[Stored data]

Start of Block

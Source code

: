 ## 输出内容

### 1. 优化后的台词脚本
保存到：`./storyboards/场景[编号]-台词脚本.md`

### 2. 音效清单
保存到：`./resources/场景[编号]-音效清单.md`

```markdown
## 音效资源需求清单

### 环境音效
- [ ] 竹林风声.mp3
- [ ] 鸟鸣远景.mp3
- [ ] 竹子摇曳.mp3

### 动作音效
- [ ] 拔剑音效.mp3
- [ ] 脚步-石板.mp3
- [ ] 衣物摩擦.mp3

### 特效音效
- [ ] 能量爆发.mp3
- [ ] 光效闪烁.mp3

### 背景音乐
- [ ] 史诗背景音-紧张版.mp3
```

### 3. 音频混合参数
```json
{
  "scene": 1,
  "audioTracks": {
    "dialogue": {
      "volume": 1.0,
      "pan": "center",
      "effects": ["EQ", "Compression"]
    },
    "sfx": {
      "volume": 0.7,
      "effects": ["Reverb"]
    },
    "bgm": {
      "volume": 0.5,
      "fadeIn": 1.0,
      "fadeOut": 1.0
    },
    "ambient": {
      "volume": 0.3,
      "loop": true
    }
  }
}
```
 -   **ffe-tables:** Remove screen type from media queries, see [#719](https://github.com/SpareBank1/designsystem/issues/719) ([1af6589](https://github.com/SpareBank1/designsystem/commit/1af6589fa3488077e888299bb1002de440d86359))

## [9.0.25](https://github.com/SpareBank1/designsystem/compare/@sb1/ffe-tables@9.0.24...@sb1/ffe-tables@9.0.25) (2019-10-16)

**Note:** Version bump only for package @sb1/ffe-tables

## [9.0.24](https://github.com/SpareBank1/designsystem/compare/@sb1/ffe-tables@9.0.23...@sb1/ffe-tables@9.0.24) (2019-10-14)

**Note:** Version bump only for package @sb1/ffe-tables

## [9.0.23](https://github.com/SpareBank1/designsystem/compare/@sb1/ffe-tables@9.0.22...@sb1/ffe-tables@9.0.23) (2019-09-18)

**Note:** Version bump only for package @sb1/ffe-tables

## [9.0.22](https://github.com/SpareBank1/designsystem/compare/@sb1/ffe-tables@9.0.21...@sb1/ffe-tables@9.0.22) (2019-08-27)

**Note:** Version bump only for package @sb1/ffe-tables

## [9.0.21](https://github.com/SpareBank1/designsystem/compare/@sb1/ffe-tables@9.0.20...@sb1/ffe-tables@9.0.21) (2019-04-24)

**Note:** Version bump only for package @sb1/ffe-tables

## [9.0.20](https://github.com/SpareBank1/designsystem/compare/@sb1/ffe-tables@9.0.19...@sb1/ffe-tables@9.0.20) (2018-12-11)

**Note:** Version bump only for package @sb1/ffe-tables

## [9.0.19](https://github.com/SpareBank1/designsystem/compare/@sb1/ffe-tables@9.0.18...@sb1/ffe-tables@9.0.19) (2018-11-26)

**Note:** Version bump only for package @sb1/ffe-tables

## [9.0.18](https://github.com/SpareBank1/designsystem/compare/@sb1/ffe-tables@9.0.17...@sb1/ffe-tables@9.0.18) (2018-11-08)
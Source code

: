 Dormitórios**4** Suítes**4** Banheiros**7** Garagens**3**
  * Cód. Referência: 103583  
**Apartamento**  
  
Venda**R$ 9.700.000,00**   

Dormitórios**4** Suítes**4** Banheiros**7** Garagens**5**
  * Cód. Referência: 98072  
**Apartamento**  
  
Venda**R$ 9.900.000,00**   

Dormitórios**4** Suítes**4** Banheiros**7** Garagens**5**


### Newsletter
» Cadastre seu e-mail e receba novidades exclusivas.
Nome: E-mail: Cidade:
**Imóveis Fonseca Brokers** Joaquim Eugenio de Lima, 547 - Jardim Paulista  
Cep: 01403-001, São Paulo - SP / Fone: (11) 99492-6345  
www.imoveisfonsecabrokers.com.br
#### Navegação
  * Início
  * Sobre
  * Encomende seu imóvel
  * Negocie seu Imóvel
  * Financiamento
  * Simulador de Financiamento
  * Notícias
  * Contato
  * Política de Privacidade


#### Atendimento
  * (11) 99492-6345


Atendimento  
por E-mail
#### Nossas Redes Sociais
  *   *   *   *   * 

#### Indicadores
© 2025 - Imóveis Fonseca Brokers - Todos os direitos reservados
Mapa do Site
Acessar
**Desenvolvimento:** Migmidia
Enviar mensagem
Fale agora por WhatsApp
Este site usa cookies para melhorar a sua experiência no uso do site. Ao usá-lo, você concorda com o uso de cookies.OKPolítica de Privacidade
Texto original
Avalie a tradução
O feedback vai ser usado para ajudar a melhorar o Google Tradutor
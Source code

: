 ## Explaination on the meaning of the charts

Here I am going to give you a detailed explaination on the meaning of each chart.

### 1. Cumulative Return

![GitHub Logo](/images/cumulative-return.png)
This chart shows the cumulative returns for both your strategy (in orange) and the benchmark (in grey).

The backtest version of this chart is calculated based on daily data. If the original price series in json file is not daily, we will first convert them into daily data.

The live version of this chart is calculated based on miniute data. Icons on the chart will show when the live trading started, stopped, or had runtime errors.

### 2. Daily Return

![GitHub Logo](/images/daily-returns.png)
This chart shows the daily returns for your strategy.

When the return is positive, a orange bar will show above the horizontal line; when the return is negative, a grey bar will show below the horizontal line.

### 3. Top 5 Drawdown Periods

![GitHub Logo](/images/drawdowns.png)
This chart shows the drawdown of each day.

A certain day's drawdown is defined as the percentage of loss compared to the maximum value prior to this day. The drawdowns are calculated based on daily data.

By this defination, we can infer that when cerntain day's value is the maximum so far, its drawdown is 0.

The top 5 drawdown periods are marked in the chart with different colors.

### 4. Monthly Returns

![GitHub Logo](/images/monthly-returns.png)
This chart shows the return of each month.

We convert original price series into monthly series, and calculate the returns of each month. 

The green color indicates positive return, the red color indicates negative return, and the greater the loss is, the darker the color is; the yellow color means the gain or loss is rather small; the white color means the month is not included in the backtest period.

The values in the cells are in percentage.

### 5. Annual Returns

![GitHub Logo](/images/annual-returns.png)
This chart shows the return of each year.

End of Block

▶ Prompt: The answer consists of every entry, returned exactly.

▶ Response to this exercise:
Source code

: ## 输出内容

### 1. 优化后的台词脚本
保存到：`./storyboards/场景[编号]-台词脚本.md`

### 2. 音效清单
保存到：`./resources/场景[编号]-音效清单.md`

```markdown
## 音效资源需求清单

### 环境音效
- [ ] 竹林风声.mp3
- [ ] 鸟鸣远景.mp3
- [ ] 竹子摇曳.mp3

### 动作音效
- [ ] 拔剑音效.mp3
- [ ] 脚步-石板.mp3
- [ ] 衣物摩擦.mp3

### 特效音效
- [ ] 能量爆发.mp3
- [ ] 光效闪烁.mp3

### 背景音乐
- [ ] 史诗背景音-紧张版.mp3
```

### 3. 音频混合参数
```json
{
  "scene": 1,
  "audioTracks": {
    "dialogue": {
      "volume": 1.0,
      "pan": "center",
      "effects": ["EQ", "Compression"]
    },
    "sfx": {
      "volume": 0.7,
      "effects": ["Reverb"]
    },
    "bgm": {
      "volume": 0.5,
      "fadeIn": 1.0,
      "fadeOut": 1.0
    },
    "ambient": {
      "volume": 0.3,
      "loop": true
    }
  }
}
```
 -   **ffe-tables:** Remove screen type from media queries, see [#719](https://github.com/SpareBank1/designsystem/issues/719) ([1af6589](https://github.com/SpareBank1/designsystem/commit/1af6589fa3488077e888299bb1002de440d86359))

## [9.0.25](https://github.com/SpareBank1/designsystem/compare/@sb1/ffe-tables@9.0.24...@sb1/ffe-tables@9.0.25) (2019-10-16)

**Note:** Version bump only for package @sb1/ffe-tables

## [9.0.24](https://github.com/SpareBank1/designsystem/compare/@sb1/ffe-tables@9.0.23...@sb1/ffe-tables@9.0.24) (2019-10-14)

**Note:** Version bump only for package @sb1/ffe-tables

## [9.0.23](https://github.com/SpareBank1/designsystem/compare/@sb1/ffe-tables@9.0.22...@sb1/ffe-tables@9.0.23) (2019-09-18)

**Note:** Version bump only for package @sb1/ffe-tables

## [9.0.22](https://github.com/SpareBank1/designsystem/compare/@sb1/ffe-tables@9.0.21...@sb1/ffe-tables@9.0.22) (2019-08-27)

**Note:** Version bump only for package @sb1/ffe-tables

## [9.0.21](https://github.com/SpareBank1/designsystem/compare/@sb1/ffe-tables@9.0.20...@sb1/ffe-tables@9.0.21) (2019-04-24)

**Note:** Version bump only for package @sb1/ffe-tables

## [9.0.20](https://github.com/SpareBank1/designsystem/compare/@sb1/ffe-tables@9.0.19...@sb1/ffe-tables@9.0.20) (2018-12-11)

**Note:** Version bump only for package @sb1/ffe-tables

## [9.0.19](https://github.com/SpareBank1/designsystem/compare/@sb1/ffe-tables@9.0.18...@sb1/ffe-tables@9.0.19) (2018-11-26)

**Note:** Version bump only for package @sb1/ffe-tables

## [9.0.18](https://github.com/SpareBank1/designsystem/compare/@sb1/ffe-tables@9.0.17...@sb1/ffe-tables@9.0.18) (2018-11-08)
Source code

: Dormitórios**4** Suítes**4** Banheiros**7** Garagens**3**
  * Cód. Referência: 103583  
**Apartamento**  
  
Venda**R$ 9.700.000,00**   

Dormitórios**4** Suítes**4** Banheiros**7** Garagens**5**
  * Cód. Referência: 98072  
**Apartamento**  
  
Venda**R$ 9.900.000,00**   

Dormitórios**4** Suítes**4** Banheiros**7** Garagens**5**


### Newsletter
» Cadastre seu e-mail e receba novidades exclusivas.
Nome: E-mail: Cidade:
**Imóveis Fonseca Brokers** Joaquim Eugenio de Lima, 547 - Jardim Paulista  
Cep: 01403-001, São Paulo - SP / Fone: (11) 99492-6345  
www.imoveisfonsecabrokers.com.br
#### Navegação
  * Início
  * Sobre
  * Encomende seu imóvel
  * Negocie seu Imóvel
  * Financiamento
  * Simulador de Financiamento
  * Notícias
  * Contato
  * Política de Privacidade


#### Atendimento
  * (11) 99492-6345


Atendimento  
por E-mail
#### Nossas Redes Sociais
  *   *   *   *   * 

#### Indicadores
© 2025 - Imóveis Fonseca Brokers - Todos os direitos reservados
Mapa do Site
Acessar
**Desenvolvimento:** Migmidia
Enviar mensagem
Fale agora por WhatsApp
Este site usa cookies para melhorar a sua experiência no uso do site. Ao usá-lo, você concorda com o uso de cookies.OKPolítica de Privacidade
Texto original
Avalie a tradução
O feedback vai ser usado para ajudar a melhorar o Google Tradutor
Source code

: ## Explaination on the meaning of the charts

Here I am going to give you a detailed explaination on the meaning of each chart.

### 1. Cumulative Return

![GitHub Logo](/images/cumulative-return.png)
This chart shows the cumulative returns for both your strategy (in orange) and the benchmark (in grey).

The backtest version of this chart is calculated based on daily data. If the original price series in json file is not daily, we will first convert them into daily data.

The live version of this chart is calculated based on miniute data. Icons on the chart will show when the live trading started, stopped, or had runtime errors.

### 2. Daily Return

![GitHub Logo](/images/daily-returns.png)
This chart shows the daily returns for your strategy.

When the return is positive, a orange bar will show above the horizontal line; when the return is negative, a grey bar will show below the horizontal line.

### 3. Top 5 Drawdown Periods

![GitHub Logo](/images/drawdowns.png)
This chart shows the drawdown of each day.

A certain day's drawdown is defined as the percentage of loss compared to the maximum value prior to this day. The drawdowns are calculated based on daily data.

By this defination, we can infer that when cerntain day's value is the maximum so far, its drawdown is 0.

The top 5 drawdown periods are marked in the chart with different colors.

### 4. Monthly Returns

![GitHub Logo](/images/monthly-returns.png)
This chart shows the return of each month.

We convert original price series into monthly series, and calculate the returns of each month. 

The green color indicates positive return, the red color indicates negative return, and the greater the loss is, the darker the color is; the yellow color means the gain or loss is rather small; the white color means the month is not included in the backtest period.

The values in the cells are in percentage.

### 5. Annual Returns

![GitHub Logo](/images/annual-returns.png)
This chart shows the return of each year.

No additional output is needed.